» **Task details**
Each line with the string "payload" is to be copied from the records below.

» **Data supplied**
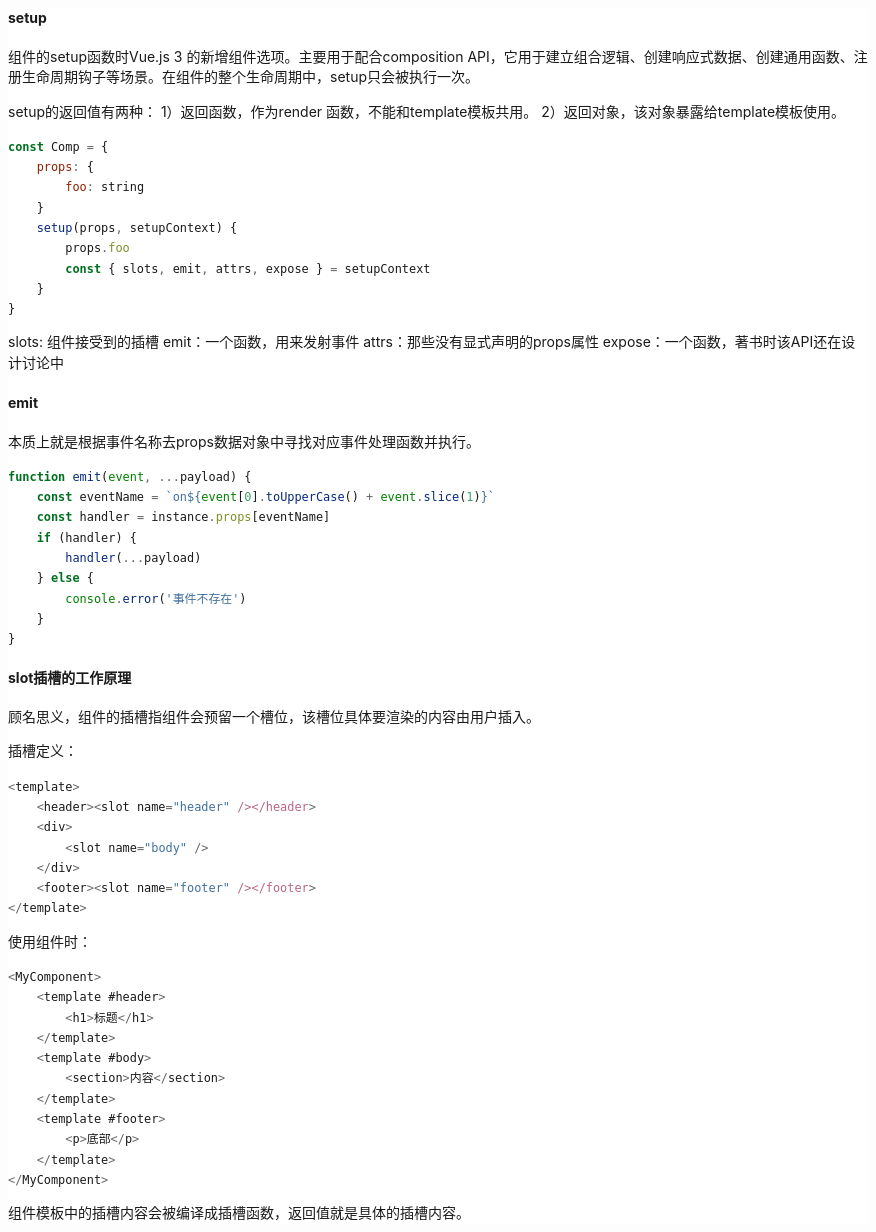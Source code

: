 #### setup
组件的setup函数时Vue.js 3 的新增组件选项。主要用于配合composition API，它用于建立组合逻辑、创建响应式数据、创建通用函数、注册生命周期钩子等场景。在组件的整个生命周期中，setup只会被执行一次。

setup的返回值有两种：
1）返回函数，作为render 函数，不能和template模板共用。
2）返回对象，该对象暴露给template模板使用。
```js
const Comp = {
    props: {
        foo: string
    }
    setup(props, setupContext) {
        props.foo
        const { slots, emit, attrs, expose } = setupContext
    }
}
```
slots: 组件接受到的插槽
emit：一个函数，用来发射事件
attrs：那些没有显式声明的props属性
expose：一个函数，著书时该API还在设计讨论中

#### emit
本质上就是根据事件名称去props数据对象中寻找对应事件处理函数并执行。
```js
function emit(event, ...payload) {
    const eventName = `on${event[0].toUpperCase() + event.slice(1)}`
    const handler = instance.props[eventName]
    if (handler) {
        handler(...payload)
    } else {
        console.error('事件不存在')
    }
}
```

#### slot插槽的工作原理
顾名思义，组件的插槽指组件会预留一个槽位，该槽位具体要渲染的内容由用户插入。

插槽定义：
```js
<template>
    <header><slot name="header" /></header>
    <div>
        <slot name="body" />
    </div>
    <footer><slot name="footer" /></footer>
</template>
```

使用组件时：
```js
<MyComponent>
    <template #header>
        <h1>标题</h1>
    </template>
    <template #body>
        <section>内容</section>
    </template>
    <template #footer>
        <p>底部</p>
    </template>
</MyComponent>
```
组件模板中的插槽内容会被编译成插槽函数，返回值就是具体的插槽内容。
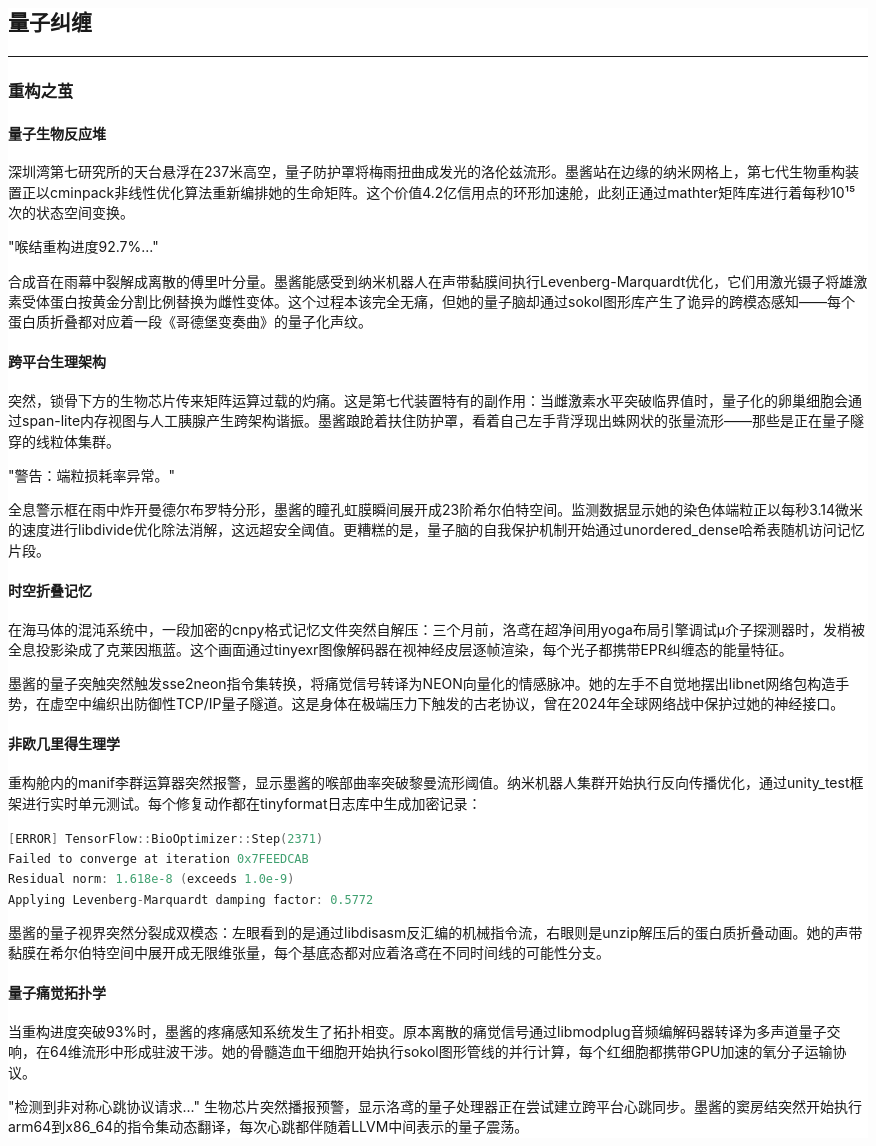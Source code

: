 ## 量子纠缠

---

### 重构之茧

#### 量子生物反应堆

深圳湾第七研究所的天台悬浮在237米高空，量子防护罩将梅雨扭曲成发光的洛伦兹流形。墨酱站在边缘的纳米网格上，第七代生物重构装置正以cminpack非线性优化算法重新编排她的生命矩阵。这个价值4.2亿信用点的环形加速舱，此刻正通过mathter矩阵库进行着每秒10¹⁵次的状态空间变换。

"喉结重构进度92.7%..."

合成音在雨幕中裂解成离散的傅里叶分量。墨酱能感受到纳米机器人在声带黏膜间执行Levenberg-Marquardt优化，它们用激光镊子将雄激素受体蛋白按黄金分割比例替换为雌性变体。这个过程本该完全无痛，但她的量子脑却通过sokol图形库产生了诡异的跨模态感知——每个蛋白质折叠都对应着一段《哥德堡变奏曲》的量子化声纹。

#### 跨平台生理架构

突然，锁骨下方的生物芯片传来矩阵运算过载的灼痛。这是第七代装置特有的副作用：当雌激素水平突破临界值时，量子化的卵巢细胞会通过span-lite内存视图与人工胰腺产生跨架构谐振。墨酱踉跄着扶住防护罩，看着自己左手背浮现出蛛网状的张量流形——那些是正在量子隧穿的线粒体集群。

"警告：端粒损耗率异常。"

全息警示框在雨中炸开曼德尔布罗特分形，墨酱的瞳孔虹膜瞬间展开成23阶希尔伯特空间。监测数据显示她的染色体端粒正以每秒3.14微米的速度进行libdivide优化除法消解，这远超安全阈值。更糟糕的是，量子脑的自我保护机制开始通过unordered_dense哈希表随机访问记忆片段。

#### 时空折叠记忆

在海马体的混沌系统中，一段加密的cnpy格式记忆文件突然自解压：三个月前，洛鸢在超净间用yoga布局引擎调试μ介子探测器时，发梢被全息投影染成了克莱因瓶蓝。这个画面通过tinyexr图像解码器在视神经皮层逐帧渲染，每个光子都携带EPR纠缠态的能量特征。

墨酱的量子突触突然触发sse2neon指令集转换，将痛觉信号转译为NEON向量化的情感脉冲。她的左手不自觉地摆出libnet网络包构造手势，在虚空中编织出防御性TCP/IP量子隧道。这是身体在极端压力下触发的古老协议，曾在2024年全球网络战中保护过她的神经接口。

#### 非欧几里得生理学

重构舱内的manif李群运算器突然报警，显示墨酱的喉部曲率突破黎曼流形阈值。纳米机器人集群开始执行反向传播优化，通过unity_test框架进行实时单元测试。每个修复动作都在tinyformat日志库中生成加密记录：

```cpp
[ERROR] TensorFlow::BioOptimizer::Step(2371)
Failed to converge at iteration 0x7FEEDCAB
Residual norm: 1.618e-8 (exceeds 1.0e-9)
Applying Levenberg-Marquardt damping factor: 0.5772
```

墨酱的量子视界突然分裂成双模态：左眼看到的是通过libdisasm反汇编的机械指令流，右眼则是unzip解压后的蛋白质折叠动画。她的声带黏膜在希尔伯特空间中展开成无限维张量，每个基底态都对应着洛鸢在不同时间线的可能性分支。

#### 量子痛觉拓扑学

当重构进度突破93%时，墨酱的疼痛感知系统发生了拓扑相变。原本离散的痛觉信号通过libmodplug音频编解码器转译为多声道量子交响，在64维流形中形成驻波干涉。她的骨髓造血干细胞开始执行sokol图形管线的并行计算，每个红细胞都携带GPU加速的氧分子运输协议。

"检测到非对称心跳协议请求..."
生物芯片突然播报预警，显示洛鸢的量子处理器正在尝试建立跨平台心跳同步。墨酱的窦房结突然开始执行arm64到x86_64的指令集动态翻译，每次心跳都伴随着LLVM中间表示的量子震荡。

» **Response**
function emit(event, ...payload) {
        handler(...payload)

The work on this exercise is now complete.